I’m also a data scientist by day and a CX fan by, uh, day, too, so I can’t help but think about ways to try to expand or extend what you’ve already done here. One idea so far:
XCxCX. In cross-country running (a.k.a. XC), team scores are computed as the sum of the placings for the first five finishers from each team. So, what if we treated a single athletes’ best results over a rolling window of, say, 10 events like a team score from a single event? The best possible score would now be 5 instead of 15, while the worst possible score would depend on the events used, but in practice it would mostly smooth out over 10 events, and who cares about the comparability of the scores close to that tail of the distribution anyway? In contrast to the various podium-based metrics, this would give more weight to better finishes, and it would discriminate more among athletes further down the results list, too. A little post-computation transformation might be in order to get a distribution we really like, but we’d have to see the raw numbers to figure that out.
How about a good ol’fashioned standard deviation thrown in there? Does someone else already do that?
@Jay … Interesting idea. I think that is kind of similar to what CrossResults does. I am admittedly not a data scientist, so anything past podium finishes divided by races is probably mostly bush-league level mumbo jumbo from me.
@Davis … I played around with using means and standard deviations.
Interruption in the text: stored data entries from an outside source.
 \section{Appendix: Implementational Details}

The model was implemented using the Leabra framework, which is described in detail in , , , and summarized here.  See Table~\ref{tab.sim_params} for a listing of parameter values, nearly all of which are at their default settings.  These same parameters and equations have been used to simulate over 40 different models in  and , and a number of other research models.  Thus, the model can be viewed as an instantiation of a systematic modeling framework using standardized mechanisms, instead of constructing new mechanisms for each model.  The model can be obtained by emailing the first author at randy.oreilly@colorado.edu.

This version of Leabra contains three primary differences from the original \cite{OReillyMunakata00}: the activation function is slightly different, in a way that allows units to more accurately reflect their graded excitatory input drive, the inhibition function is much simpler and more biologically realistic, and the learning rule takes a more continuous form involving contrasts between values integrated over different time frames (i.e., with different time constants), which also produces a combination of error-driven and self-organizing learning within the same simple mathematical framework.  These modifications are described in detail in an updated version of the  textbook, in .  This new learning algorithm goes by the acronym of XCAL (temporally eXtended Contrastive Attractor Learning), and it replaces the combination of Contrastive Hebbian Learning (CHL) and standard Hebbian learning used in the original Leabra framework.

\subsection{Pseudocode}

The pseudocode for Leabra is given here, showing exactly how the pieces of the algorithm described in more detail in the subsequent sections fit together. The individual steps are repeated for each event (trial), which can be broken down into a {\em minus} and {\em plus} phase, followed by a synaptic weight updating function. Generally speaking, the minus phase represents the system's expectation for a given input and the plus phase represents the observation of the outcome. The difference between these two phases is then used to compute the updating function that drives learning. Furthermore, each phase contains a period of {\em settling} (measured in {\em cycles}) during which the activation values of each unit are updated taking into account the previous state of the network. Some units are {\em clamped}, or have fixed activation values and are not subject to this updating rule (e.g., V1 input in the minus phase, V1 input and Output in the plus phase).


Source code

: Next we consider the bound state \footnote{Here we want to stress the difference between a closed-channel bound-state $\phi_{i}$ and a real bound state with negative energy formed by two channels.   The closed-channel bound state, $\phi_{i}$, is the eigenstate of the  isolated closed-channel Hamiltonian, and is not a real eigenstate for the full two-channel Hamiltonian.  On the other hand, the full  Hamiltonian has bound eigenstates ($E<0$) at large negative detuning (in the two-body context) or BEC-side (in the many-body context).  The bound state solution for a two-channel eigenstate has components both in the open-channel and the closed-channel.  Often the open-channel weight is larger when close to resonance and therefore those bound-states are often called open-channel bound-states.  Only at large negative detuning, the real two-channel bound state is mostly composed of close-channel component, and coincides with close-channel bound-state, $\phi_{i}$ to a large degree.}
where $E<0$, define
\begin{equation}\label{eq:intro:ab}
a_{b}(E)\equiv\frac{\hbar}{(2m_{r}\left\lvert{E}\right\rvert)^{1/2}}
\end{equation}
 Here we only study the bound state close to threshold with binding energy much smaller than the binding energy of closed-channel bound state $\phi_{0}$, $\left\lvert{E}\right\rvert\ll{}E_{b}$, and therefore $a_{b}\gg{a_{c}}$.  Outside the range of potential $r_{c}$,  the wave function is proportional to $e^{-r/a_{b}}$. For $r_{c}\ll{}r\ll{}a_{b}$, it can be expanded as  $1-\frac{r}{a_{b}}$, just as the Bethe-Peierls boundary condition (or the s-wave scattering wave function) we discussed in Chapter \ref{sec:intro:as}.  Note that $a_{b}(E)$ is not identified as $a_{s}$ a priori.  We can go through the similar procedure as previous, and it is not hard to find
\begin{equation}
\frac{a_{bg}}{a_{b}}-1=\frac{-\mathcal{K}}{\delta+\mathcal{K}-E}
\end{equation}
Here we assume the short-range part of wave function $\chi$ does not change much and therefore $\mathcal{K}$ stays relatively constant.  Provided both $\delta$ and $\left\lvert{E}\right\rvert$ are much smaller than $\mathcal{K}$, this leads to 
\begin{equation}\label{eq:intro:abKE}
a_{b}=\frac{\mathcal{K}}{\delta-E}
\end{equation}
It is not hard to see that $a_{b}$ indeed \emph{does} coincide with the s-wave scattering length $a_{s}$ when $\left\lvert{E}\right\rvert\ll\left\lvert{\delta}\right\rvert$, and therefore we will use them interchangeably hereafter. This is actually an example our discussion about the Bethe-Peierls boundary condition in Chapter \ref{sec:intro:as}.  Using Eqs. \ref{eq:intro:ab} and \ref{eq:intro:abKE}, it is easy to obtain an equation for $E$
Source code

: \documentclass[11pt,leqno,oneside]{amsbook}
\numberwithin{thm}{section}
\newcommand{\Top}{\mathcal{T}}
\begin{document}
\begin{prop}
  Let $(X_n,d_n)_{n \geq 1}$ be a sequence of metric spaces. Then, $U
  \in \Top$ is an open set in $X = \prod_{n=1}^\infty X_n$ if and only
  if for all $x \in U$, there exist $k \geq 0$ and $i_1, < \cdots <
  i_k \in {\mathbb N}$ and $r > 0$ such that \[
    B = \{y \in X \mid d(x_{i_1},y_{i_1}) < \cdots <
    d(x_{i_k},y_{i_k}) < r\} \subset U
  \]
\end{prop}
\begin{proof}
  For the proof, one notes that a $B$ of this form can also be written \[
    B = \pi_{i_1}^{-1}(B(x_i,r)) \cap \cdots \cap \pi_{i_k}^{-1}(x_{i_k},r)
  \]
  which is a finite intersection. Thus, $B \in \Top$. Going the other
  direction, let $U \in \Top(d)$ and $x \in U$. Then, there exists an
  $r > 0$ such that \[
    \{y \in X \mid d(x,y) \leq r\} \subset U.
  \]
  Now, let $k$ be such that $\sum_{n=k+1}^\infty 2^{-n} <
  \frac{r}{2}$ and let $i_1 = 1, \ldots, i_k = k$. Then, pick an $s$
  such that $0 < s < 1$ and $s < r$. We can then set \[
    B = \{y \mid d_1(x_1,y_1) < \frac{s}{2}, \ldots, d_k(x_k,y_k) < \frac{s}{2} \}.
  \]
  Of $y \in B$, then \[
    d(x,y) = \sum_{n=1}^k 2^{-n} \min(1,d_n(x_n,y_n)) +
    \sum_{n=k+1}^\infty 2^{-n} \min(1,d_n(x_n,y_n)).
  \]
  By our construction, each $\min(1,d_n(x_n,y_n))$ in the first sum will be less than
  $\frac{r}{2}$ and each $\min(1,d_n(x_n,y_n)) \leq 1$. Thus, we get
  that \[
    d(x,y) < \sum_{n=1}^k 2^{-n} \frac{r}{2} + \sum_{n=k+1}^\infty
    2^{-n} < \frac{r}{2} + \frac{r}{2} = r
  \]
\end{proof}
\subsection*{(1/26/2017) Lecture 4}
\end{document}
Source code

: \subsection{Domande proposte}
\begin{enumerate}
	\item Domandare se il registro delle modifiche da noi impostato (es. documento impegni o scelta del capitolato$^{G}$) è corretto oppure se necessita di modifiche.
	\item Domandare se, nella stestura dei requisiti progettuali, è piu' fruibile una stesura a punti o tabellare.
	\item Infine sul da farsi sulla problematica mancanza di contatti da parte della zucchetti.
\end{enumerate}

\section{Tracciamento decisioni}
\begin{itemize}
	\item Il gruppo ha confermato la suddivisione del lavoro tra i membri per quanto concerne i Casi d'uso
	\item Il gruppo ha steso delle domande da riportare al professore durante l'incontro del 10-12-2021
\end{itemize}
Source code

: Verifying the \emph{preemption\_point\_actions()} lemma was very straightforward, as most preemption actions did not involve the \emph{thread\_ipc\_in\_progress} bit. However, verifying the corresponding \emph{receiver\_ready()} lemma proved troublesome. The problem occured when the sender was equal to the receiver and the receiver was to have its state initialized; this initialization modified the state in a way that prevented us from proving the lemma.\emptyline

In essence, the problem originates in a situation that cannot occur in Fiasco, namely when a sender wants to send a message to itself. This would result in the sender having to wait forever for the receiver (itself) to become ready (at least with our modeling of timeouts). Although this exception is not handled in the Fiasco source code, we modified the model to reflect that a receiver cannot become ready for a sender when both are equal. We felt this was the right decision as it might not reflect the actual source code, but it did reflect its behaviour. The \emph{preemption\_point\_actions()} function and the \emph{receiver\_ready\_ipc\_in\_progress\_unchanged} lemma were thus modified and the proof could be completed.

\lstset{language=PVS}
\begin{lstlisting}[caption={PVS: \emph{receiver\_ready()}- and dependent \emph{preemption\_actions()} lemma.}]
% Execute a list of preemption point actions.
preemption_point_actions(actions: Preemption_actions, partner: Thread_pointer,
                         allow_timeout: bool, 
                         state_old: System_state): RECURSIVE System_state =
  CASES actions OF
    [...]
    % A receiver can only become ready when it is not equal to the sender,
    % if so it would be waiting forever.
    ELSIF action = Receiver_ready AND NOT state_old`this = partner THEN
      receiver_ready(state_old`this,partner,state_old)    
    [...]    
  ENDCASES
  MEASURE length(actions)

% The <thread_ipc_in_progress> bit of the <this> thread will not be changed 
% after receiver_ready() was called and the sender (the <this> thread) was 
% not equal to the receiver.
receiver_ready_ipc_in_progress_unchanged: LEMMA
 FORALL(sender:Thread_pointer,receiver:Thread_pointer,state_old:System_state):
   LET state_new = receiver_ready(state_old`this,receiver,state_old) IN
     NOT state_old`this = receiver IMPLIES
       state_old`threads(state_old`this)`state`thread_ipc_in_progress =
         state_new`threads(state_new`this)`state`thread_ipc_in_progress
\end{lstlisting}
I opted for the median and the made-up deviation values because both the means and standard deviations were skewed by bad results. I wanted a way to eliminate the effect of outliers.
For example, the mean and standard deviation of Iserbyt’s results are 4.4 and 5.6, which does not, IMO, accurately reflect the results he has gotten.
As Cross is all about momentum a ROC index may be of interest .-)
(ROC : Rate of Change)